◆ **Task statement**: Lines where the string "with" appears are to be copied from the entries below.

◆ **Input data**:
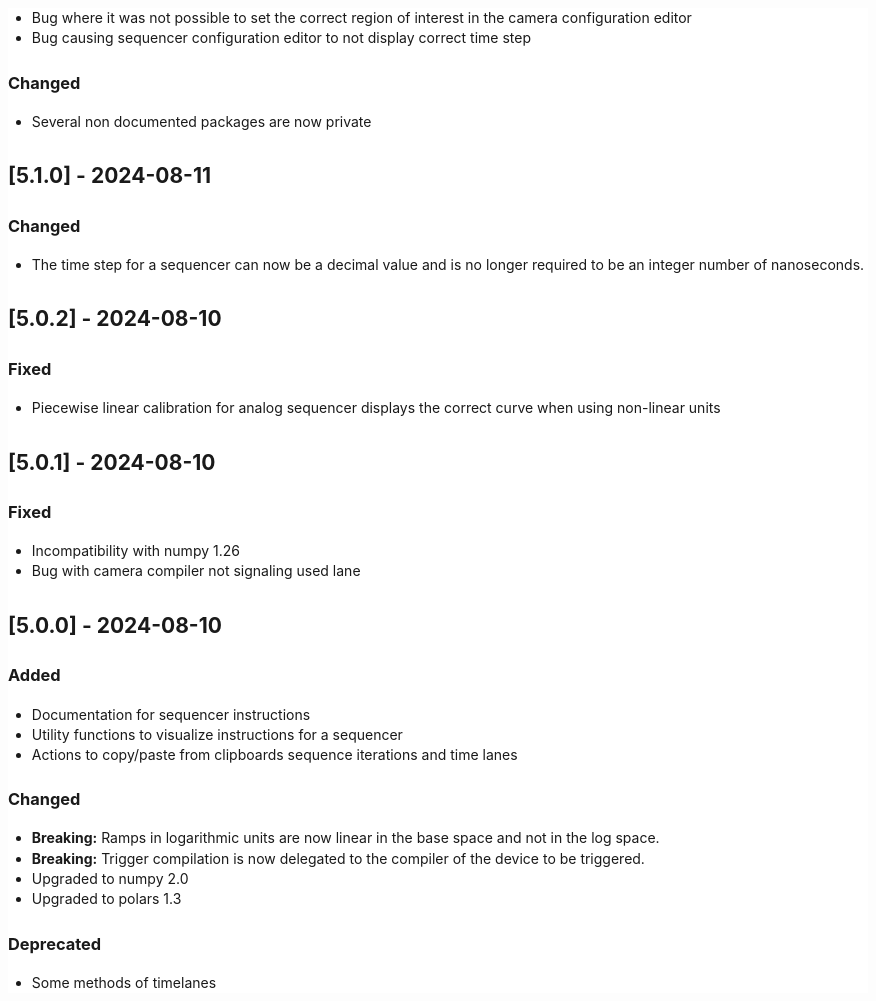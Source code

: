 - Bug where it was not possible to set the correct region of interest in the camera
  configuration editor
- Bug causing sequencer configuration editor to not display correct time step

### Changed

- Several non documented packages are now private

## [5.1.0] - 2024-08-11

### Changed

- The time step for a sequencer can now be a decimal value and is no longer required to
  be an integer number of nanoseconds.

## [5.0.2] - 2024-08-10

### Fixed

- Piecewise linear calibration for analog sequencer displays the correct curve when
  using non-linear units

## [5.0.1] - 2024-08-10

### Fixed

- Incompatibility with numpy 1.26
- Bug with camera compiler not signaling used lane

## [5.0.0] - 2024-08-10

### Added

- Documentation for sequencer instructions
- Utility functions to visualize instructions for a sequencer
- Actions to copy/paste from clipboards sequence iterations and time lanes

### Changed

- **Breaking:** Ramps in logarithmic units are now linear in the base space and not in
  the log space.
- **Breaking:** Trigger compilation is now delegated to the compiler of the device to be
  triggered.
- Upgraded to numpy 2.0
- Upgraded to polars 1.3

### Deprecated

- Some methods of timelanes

...

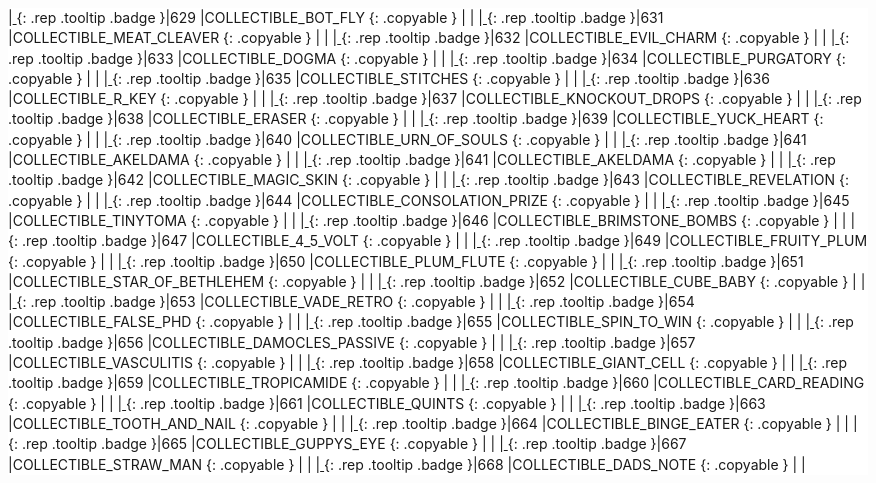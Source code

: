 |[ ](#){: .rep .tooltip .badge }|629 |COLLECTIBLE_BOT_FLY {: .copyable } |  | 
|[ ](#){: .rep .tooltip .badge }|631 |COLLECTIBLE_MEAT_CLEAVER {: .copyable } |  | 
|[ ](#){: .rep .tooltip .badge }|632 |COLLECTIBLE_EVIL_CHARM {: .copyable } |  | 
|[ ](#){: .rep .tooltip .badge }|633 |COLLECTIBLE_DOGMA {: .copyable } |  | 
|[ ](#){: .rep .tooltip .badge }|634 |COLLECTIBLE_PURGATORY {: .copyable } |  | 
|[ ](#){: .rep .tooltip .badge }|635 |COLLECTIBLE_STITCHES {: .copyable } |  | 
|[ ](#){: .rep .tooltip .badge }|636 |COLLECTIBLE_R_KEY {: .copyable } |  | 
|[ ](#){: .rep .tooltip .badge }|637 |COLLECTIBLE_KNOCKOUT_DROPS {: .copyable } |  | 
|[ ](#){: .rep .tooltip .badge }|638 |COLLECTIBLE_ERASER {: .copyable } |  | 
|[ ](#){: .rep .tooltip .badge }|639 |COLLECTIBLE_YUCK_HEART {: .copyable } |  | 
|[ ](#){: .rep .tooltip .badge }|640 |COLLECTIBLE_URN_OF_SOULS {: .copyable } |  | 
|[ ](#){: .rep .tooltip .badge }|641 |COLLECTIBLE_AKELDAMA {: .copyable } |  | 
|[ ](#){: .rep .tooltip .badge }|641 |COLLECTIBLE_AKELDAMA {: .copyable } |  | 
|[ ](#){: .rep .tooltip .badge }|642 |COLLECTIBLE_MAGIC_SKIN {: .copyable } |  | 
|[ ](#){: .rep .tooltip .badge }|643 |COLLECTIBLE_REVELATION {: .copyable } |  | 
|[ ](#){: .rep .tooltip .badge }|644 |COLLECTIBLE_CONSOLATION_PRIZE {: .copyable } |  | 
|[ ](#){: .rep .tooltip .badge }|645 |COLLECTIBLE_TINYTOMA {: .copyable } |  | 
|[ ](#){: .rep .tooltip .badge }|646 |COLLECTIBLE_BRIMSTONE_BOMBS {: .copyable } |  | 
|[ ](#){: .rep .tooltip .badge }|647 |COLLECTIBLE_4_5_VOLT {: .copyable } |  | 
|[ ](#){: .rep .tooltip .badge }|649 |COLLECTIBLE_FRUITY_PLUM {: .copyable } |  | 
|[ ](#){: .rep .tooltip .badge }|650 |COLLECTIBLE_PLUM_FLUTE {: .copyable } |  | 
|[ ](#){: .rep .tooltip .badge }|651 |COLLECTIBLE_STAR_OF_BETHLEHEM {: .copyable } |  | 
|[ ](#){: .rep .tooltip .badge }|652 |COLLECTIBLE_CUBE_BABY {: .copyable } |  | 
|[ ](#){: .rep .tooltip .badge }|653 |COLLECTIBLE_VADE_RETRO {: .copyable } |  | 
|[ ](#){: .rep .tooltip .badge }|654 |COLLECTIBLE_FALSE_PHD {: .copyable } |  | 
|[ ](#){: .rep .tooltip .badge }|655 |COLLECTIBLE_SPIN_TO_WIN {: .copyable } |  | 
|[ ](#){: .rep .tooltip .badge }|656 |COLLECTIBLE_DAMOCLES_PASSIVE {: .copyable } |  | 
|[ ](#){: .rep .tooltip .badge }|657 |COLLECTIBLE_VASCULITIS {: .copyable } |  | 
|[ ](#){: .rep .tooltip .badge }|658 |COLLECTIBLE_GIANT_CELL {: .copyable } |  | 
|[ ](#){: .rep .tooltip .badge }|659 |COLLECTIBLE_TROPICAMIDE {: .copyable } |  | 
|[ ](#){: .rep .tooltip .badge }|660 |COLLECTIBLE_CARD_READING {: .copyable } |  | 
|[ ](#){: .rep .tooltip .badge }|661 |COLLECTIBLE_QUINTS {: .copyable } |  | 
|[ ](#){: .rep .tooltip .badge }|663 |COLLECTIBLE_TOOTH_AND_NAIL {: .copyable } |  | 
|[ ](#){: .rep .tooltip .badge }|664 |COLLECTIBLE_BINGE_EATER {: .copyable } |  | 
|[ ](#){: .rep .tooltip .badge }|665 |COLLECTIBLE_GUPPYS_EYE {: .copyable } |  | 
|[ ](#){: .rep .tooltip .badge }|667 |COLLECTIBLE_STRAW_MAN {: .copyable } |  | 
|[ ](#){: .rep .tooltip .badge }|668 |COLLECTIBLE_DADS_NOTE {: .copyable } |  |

* * *

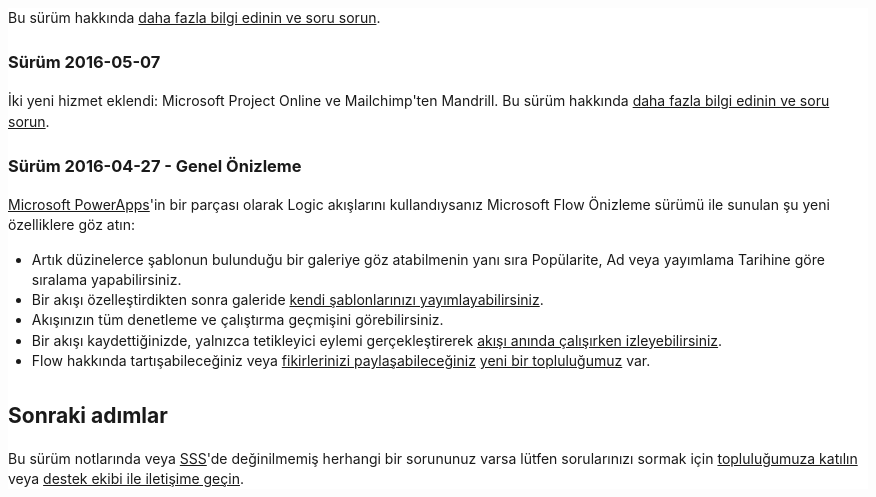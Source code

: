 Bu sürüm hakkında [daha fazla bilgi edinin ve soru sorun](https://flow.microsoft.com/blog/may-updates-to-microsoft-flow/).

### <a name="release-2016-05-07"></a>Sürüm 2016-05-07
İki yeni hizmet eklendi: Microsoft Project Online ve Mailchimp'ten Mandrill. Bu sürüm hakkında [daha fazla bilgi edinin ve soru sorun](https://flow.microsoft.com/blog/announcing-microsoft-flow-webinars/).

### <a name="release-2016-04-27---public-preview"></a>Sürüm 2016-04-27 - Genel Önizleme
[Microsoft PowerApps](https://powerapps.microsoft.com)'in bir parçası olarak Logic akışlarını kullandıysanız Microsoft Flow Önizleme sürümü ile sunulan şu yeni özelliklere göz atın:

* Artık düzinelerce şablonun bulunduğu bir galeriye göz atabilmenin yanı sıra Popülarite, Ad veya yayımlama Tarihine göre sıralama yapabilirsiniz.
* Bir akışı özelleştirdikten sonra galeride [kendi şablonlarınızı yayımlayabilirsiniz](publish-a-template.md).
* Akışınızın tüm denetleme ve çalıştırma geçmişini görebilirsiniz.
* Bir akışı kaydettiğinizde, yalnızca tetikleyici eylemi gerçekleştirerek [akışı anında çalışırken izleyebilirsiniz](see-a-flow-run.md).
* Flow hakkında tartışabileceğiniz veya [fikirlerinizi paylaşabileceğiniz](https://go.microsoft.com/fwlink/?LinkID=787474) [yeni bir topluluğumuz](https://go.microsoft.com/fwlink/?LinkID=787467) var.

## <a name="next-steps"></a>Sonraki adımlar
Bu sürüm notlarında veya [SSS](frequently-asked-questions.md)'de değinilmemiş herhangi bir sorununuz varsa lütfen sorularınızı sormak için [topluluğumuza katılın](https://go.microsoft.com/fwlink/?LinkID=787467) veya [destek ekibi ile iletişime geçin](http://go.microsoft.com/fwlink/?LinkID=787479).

◆ **Finished task**:
- Incompatibility with numpy 1.26
- Bug with camera compiler not signaling used lane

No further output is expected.